It’s the smallest number that can be written as a sum of two cubes in two different ways:

* 1^(3)+12^(3) = 1729 = 9^(3)+10^(3)

A similar number for squares is 65: It is the smallest number that can be written as a sum of distinct squares in two different ways:

* 1^(2) + 8^(2) = 65 = 7^(2) + 4^(2)

Ramanujan was interested in it because it pops up as a “near miss” for a counterexample to Fermat’s Last Theorem. Fermat’s Last Theorem says that there is no integer solution to x^(n)+y^(n)=z^(n) when n is bigger than 2. 1729 is *almost* gives a solution since it says that

* 9^(3) + 10^(3) = 12^(3) (+1)

So its a “near miss”. Ramanujan found a way to find infinitely many such numbers.

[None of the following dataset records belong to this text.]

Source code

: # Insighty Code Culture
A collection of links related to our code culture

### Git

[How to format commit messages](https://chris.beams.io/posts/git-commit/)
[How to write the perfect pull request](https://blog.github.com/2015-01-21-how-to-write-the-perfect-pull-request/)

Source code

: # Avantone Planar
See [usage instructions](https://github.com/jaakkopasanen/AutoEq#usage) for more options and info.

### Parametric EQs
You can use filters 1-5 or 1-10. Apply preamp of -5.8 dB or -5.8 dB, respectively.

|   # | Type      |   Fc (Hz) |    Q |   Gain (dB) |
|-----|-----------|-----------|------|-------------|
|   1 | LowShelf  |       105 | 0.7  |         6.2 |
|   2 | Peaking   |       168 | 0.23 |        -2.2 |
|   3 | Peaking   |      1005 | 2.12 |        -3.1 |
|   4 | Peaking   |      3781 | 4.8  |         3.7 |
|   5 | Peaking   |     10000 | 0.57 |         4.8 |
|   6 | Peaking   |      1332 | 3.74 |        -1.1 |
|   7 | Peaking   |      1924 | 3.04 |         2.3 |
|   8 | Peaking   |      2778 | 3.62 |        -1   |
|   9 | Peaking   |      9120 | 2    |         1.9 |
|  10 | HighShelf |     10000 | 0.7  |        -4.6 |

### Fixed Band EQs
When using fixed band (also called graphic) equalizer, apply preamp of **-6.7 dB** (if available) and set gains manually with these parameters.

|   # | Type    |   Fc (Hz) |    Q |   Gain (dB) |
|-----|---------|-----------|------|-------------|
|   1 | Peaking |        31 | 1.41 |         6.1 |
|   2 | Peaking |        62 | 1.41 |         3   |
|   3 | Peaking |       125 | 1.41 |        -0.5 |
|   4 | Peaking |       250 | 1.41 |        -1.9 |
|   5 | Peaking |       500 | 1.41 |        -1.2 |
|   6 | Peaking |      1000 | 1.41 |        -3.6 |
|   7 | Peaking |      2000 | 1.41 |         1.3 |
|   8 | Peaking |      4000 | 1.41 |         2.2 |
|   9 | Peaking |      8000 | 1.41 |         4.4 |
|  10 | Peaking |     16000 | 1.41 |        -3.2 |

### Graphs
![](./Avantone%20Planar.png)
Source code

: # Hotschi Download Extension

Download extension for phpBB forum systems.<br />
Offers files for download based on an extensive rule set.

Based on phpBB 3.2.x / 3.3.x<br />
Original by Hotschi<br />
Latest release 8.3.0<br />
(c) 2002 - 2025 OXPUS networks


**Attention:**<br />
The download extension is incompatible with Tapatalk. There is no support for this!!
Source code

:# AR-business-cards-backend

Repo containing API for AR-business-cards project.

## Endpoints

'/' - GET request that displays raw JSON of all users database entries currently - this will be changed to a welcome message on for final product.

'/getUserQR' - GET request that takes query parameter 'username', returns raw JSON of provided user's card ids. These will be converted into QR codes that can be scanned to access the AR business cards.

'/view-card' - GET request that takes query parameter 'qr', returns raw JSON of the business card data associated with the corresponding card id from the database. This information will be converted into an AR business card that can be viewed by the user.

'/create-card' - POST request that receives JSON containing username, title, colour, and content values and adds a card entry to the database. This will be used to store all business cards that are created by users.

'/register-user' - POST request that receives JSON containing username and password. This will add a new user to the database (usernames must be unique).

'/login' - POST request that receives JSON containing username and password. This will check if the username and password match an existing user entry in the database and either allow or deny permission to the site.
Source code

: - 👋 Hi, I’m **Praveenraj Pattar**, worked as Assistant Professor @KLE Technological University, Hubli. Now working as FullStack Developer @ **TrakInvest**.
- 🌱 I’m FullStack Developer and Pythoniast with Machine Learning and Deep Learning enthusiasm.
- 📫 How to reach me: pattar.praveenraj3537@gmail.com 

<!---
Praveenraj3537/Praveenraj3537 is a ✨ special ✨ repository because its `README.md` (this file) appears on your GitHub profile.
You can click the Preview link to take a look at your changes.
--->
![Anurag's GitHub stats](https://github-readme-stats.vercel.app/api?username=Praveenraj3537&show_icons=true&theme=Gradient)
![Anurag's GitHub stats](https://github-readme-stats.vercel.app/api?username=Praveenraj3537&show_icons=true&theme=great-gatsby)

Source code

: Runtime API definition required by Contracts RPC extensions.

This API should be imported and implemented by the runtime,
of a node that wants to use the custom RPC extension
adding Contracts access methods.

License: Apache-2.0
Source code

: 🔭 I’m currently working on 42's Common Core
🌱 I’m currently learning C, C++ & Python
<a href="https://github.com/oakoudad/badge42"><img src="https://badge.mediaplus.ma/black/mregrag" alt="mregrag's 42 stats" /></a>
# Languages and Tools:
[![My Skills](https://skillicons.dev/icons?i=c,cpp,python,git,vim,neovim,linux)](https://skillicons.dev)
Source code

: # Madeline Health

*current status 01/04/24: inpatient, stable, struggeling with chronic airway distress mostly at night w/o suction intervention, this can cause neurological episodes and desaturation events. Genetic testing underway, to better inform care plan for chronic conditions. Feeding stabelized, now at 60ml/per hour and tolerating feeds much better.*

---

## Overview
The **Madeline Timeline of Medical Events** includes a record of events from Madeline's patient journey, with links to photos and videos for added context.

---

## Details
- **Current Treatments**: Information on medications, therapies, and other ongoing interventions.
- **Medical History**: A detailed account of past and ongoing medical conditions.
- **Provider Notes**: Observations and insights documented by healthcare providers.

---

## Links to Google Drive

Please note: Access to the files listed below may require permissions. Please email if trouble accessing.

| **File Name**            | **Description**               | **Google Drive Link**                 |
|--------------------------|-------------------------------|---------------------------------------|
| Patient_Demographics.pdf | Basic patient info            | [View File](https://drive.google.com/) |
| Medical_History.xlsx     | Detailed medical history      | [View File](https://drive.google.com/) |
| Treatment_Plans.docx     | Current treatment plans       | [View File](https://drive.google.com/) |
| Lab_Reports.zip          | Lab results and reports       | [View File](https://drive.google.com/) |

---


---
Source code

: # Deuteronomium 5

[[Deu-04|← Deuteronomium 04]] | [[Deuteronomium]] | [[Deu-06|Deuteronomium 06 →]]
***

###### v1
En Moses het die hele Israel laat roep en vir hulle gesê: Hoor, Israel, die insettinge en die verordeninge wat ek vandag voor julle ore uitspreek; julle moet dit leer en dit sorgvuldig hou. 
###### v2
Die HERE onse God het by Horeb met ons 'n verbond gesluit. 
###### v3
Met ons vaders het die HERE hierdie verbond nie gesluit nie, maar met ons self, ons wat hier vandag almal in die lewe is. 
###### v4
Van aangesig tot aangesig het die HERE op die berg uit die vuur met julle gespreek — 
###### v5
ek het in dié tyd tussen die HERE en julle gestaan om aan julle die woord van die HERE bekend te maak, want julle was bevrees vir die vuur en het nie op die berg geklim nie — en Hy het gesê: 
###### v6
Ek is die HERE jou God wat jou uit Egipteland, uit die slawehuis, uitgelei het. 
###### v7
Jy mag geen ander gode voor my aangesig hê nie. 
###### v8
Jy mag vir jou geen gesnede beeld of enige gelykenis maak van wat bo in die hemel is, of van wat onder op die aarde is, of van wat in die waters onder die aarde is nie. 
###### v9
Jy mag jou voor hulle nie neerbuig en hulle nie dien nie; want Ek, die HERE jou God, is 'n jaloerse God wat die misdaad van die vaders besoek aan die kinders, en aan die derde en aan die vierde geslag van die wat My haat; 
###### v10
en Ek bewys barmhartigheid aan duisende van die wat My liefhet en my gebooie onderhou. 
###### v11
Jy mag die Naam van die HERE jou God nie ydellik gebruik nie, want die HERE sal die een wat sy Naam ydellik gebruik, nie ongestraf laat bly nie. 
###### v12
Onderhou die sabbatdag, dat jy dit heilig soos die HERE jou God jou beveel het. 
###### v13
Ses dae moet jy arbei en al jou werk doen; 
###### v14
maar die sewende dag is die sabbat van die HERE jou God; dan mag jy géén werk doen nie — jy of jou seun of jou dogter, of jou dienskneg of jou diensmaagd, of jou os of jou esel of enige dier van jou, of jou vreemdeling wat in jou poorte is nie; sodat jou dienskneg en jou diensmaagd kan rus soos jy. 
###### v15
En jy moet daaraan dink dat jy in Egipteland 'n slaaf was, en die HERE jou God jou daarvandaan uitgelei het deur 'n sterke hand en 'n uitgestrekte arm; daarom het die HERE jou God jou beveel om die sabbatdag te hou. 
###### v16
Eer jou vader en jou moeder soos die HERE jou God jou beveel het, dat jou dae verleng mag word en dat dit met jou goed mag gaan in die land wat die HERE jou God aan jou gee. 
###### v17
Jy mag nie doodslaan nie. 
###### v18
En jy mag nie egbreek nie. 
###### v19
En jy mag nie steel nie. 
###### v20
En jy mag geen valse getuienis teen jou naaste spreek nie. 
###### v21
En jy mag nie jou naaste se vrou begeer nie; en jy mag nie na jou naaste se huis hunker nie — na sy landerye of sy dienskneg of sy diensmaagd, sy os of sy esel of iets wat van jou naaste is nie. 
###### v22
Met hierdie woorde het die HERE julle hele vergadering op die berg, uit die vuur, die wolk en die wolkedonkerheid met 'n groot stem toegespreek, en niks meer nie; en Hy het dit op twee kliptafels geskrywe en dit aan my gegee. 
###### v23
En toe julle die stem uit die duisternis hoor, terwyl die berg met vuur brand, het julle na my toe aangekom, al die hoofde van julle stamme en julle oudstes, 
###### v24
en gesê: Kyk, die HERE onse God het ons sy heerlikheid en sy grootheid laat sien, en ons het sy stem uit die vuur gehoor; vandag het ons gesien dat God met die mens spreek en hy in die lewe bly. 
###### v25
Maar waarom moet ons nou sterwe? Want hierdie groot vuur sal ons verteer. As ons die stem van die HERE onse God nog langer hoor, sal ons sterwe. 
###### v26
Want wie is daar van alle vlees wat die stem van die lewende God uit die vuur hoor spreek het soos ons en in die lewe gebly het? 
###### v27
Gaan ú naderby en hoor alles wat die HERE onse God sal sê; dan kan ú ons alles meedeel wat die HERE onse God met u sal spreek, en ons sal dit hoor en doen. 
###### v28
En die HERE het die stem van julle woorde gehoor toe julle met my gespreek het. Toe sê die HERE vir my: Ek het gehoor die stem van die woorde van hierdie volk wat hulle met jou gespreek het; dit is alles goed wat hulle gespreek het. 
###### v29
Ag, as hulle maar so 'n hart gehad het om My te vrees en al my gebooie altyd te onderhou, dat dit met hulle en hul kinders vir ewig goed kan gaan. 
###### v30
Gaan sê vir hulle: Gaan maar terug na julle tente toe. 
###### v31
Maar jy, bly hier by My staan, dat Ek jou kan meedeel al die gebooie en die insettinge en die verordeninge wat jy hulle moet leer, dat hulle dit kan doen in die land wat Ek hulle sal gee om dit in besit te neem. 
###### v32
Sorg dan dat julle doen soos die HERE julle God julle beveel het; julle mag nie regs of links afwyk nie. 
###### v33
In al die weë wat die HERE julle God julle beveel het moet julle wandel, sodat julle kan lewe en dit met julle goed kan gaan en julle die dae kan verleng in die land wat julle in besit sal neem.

> I remember once going to see him when he was ill at Putney. I had ridden in taxi cab number 1729 and remarked that the number seemed to me rather a dull one, and that I hoped it was not an unfavourable omen. “No,” he replied, “it is a very interesting number; it is the smallest number expressible as the sum of two cubes in two different ways.”

https://en.wikipedia.org/wiki/1729_(number)

The significance is that Ramanujan had been exploring numbers so long and in such depth that he could come up with this oddball bit of trivia off the top of his head.

*I’*d be left saying, well, it’s one off from 1728 (which *is* one of the ways you get the sum of two cubes).